The comments in fd.c have long claimed that all file allocations should
go through that module, but in reality that's not always practical.
fd.c doesn't supply APIs for invoking some FD-producing syscalls like
pipe() or epoll_create(); and the APIs it does supply for non-virtual
FDs are mostly insistent on releasing those FDs at transaction end;
and in some cases the actual open() call is in code that can't be made
to use fd.c, such as libpq.
This has led to a situation where, in a modern server, there are likely
to be seven or so long-lived FDs per backend process that are not known
to fd.c. Since NUM_RESERVED_FDS is only 10, that meant we had *very*
few spare FDs if max_files_per_process is >= the system ulimit and
fd.c had opened all the files it thought it safely could. The
contrib/postgres_fdw regression test, in particular, could easily be
made to fall over by running it under a restrictive ulimit.
To improve matters, invent functions Acquire/Reserve/ReleaseExternalFD
that allow outside callers to tell fd.c that they have or want to allocate
a FD that's not directly managed by fd.c. Add calls to track all the
fixed FDs in a standard backend session, so that we are honestly
guaranteeing that NUM_RESERVED_FDS FDs remain unused below the EMFILE
limit in a backend's idle state. The coding rules for these functions say
that there's no need to call them in code that just allocates one FD over
a fairly short interval; we can dip into NUM_RESERVED_FDS for such cases.
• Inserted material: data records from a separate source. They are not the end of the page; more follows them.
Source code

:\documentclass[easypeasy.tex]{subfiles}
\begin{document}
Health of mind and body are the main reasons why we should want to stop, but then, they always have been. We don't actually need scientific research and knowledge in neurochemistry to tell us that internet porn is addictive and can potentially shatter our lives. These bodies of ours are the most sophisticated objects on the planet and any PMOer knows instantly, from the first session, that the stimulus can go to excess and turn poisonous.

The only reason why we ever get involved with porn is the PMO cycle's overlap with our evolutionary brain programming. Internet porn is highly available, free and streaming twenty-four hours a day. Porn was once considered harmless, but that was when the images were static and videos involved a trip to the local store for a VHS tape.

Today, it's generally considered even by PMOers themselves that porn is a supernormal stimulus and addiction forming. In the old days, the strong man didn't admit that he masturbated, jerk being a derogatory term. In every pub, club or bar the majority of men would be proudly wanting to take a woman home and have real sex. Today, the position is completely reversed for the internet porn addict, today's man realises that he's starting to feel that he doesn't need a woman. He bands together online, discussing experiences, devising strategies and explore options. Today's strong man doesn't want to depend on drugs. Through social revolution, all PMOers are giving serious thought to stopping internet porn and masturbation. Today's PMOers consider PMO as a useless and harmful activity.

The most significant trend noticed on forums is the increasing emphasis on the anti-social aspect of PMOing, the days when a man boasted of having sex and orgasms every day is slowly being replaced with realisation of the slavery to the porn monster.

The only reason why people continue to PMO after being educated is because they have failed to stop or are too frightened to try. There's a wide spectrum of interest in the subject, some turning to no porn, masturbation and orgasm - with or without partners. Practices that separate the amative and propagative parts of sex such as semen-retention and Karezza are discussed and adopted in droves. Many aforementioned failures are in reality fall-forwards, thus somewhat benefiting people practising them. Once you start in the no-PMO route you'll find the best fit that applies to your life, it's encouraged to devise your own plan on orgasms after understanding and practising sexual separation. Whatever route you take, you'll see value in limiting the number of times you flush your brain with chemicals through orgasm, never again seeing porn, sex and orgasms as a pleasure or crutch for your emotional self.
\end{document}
That means that there aren't all that many places where we need to worry.
But postgres_fdw and dblink must use this facility to account for
long-lived FDs consumed by libpq connections. There may be other places
where it's worth doing such accounting, too, but this seems like enough
to solve the immediate problem.
Internally to fd.c, "external" FDs are limited to max_safe_fds/3 FDs.
(Callers can choose to ignore this limit, but of course it's unwise
to do so except for fixed file allocations.) I also reduced the limit
on "allocated" files to max_safe_fds/3 FDs (it had been max_safe_fds/2).
Conceivably a smarter rule could be used here --- but in practice,
on reasonable systems, max_safe_fds should be large enough that this
isn't much of an issue, so KISS for now. To avoid possible regression
in the number of external or allocated files that can be opened,
increase FD_MINFREE and the lower limit on max_files_per_process a
little bit; we now insist that the effective "ulimit -n" be at least 64.
This seems like pretty clearly a bug fix, but in view of the lack of
field complaints, I'll refrain from risking a back-patch.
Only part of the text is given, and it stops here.